## TASK PROMPT
Taking the line with "READY TO DIE |" as the first and the line with "Wasted (Nightcore) |" as the last, set down exactly every line in that range from the entries below, and no more.

## Data items

::::::

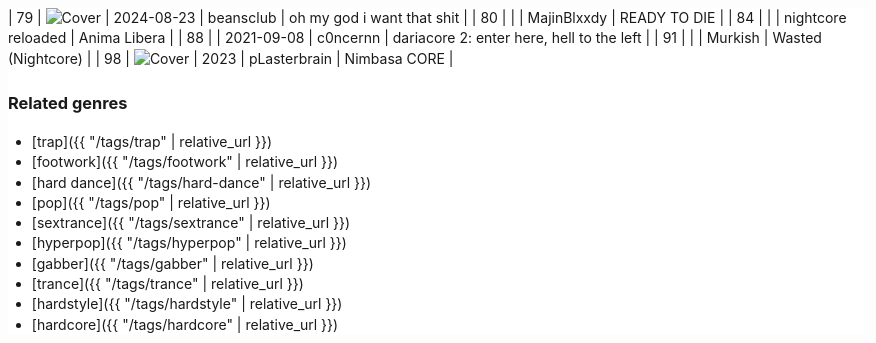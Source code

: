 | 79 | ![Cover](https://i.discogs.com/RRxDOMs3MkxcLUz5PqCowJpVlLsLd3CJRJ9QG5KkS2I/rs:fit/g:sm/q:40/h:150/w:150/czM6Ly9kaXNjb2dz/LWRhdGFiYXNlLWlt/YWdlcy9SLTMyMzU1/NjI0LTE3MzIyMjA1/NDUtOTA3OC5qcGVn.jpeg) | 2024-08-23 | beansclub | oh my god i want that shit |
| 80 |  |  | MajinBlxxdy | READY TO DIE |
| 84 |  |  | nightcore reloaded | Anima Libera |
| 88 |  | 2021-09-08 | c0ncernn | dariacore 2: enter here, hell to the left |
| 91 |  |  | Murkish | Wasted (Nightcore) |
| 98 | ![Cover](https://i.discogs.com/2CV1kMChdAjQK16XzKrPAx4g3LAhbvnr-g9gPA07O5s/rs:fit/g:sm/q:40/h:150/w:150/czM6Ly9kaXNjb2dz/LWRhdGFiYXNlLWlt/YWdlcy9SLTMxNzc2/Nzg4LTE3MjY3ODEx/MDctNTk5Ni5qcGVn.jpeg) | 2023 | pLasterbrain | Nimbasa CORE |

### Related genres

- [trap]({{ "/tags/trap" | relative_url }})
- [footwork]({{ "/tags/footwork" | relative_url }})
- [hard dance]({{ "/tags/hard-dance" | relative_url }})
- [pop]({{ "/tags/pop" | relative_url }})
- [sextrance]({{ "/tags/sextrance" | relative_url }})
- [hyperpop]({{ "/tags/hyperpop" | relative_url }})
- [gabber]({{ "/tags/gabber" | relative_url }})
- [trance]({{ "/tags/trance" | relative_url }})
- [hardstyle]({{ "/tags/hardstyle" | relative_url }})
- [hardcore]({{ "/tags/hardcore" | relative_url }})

::::::

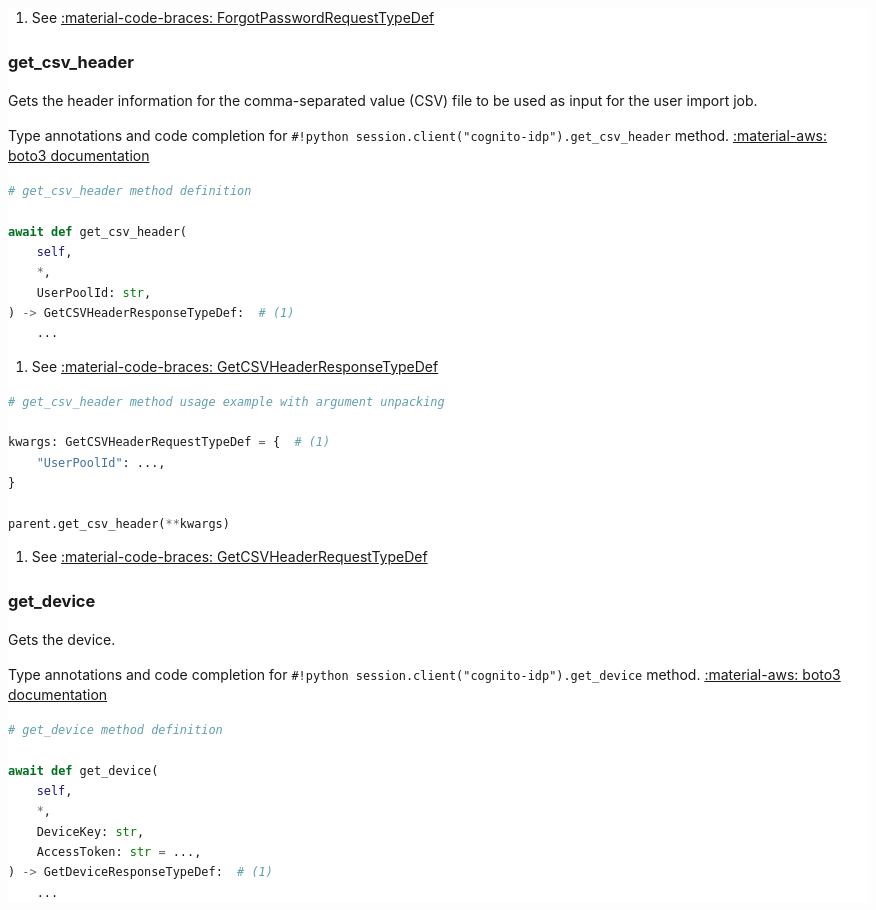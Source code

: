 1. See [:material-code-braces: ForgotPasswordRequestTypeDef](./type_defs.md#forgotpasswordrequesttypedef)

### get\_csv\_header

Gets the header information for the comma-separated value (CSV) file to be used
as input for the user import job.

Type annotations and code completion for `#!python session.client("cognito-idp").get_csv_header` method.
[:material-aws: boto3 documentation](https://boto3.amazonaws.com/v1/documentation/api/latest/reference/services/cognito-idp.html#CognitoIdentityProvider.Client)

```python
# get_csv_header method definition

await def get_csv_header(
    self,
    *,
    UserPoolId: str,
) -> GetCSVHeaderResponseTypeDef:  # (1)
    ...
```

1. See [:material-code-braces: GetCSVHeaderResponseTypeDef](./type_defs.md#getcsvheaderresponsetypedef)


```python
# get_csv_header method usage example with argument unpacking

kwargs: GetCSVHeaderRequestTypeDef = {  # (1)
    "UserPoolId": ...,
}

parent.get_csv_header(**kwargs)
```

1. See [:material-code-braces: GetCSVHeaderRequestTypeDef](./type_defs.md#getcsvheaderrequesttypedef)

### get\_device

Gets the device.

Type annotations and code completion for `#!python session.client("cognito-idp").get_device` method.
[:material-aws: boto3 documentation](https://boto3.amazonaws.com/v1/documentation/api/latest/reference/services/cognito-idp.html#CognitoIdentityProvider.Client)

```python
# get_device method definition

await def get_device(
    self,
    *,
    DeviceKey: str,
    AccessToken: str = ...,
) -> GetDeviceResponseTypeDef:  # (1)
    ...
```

::::::

## SOLUTION TO THE EXERCISE
| 80 |  |  | MajinBlxxdy | READY TO DIE |
| 84 |  |  | nightcore reloaded | Anima Libera |
| 88 |  | 2021-09-08 | c0ncernn | dariacore 2: enter here, hell to the left |
| 91 |  |  | Murkish | Wasted (Nightcore) |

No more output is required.